▶ [Problem description] Your task is to print the listing exactly as it stands.

--

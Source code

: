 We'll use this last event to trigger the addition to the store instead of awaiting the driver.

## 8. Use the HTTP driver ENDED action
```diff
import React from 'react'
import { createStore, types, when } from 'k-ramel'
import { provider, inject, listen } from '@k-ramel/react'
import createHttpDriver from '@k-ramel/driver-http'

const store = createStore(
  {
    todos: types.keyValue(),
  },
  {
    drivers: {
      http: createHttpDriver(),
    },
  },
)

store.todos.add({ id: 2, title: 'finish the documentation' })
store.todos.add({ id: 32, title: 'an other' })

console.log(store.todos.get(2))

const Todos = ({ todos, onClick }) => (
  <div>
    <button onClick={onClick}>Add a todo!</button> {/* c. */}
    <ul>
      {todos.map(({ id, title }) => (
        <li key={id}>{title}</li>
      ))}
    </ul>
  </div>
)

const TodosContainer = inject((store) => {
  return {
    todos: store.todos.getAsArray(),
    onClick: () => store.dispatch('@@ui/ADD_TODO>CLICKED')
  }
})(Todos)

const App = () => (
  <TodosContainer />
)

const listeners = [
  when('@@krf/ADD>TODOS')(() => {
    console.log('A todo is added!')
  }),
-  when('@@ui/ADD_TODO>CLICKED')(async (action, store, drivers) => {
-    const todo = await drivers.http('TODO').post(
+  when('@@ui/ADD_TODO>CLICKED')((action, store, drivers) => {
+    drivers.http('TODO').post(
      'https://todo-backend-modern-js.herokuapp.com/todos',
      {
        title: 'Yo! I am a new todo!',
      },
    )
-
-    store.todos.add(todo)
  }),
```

--

▶ [Result]
Source code

: We'll use this last event to trigger the addition to the store instead of awaiting the driver.

## 8. Use the HTTP driver ENDED action
```diff
import React from 'react'
import { createStore, types, when } from 'k-ramel'
import { provider, inject, listen } from '@k-ramel/react'
import createHttpDriver from '@k-ramel/driver-http'

const store = createStore(
  {
    todos: types.keyValue(),
  },
  {
    drivers: {
      http: createHttpDriver(),
    },
  },
)

store.todos.add({ id: 2, title: 'finish the documentation' })
store.todos.add({ id: 32, title: 'an other' })

console.log(store.todos.get(2))

const Todos = ({ todos, onClick }) => (
  <div>
    <button onClick={onClick}>Add a todo!</button> {/* c. */}
    <ul>
      {todos.map(({ id, title }) => (
        <li key={id}>{title}</li>
      ))}
    </ul>
  </div>
)

const TodosContainer = inject((store) => {
  return {
    todos: store.todos.getAsArray(),
    onClick: () => store.dispatch('@@ui/ADD_TODO>CLICKED')
  }
})(Todos)

const App = () => (
  <TodosContainer />
)

const listeners = [
  when('@@krf/ADD>TODOS')(() => {
    console.log('A todo is added!')
  }),
-  when('@@ui/ADD_TODO>CLICKED')(async (action, store, drivers) => {
-    const todo = await drivers.http('TODO').post(
+  when('@@ui/ADD_TODO>CLICKED')((action, store, drivers) => {
+    drivers.http('TODO').post(
      'https://todo-backend-modern-js.herokuapp.com/todos',
      {
        title: 'Yo! I am a new todo!',
      },
    )
-
-    store.todos.add(todo)
  }),
```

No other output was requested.